_AIM OF THE EXERCISE_. Please reproduce, exactly and with nothing added, the line containing "## Properties" and every line after it to the end of the records.

_RECORDS FOR THIS EXERCISE_.
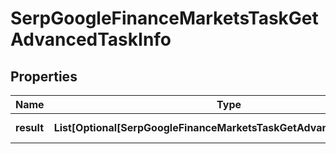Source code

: # SerpGoogleFinanceMarketsTaskGetAdvancedTaskInfo


## Properties

| Name | Type | Description | Notes |
|------------ | ------------- | ------------- | -------------|
**result** | **List[Optional[SerpGoogleFinanceMarketsTaskGetAdvancedResultInfo]]** | array of results |[optional]|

_WRITTEN SOLUTION_.
## Properties

| Name | Type | Description | Notes |
|------------ | ------------- | ------------- | -------------|
**result** | **List[Optional[SerpGoogleFinanceMarketsTaskGetAdvancedResultInfo]]** | array of results |[optional]|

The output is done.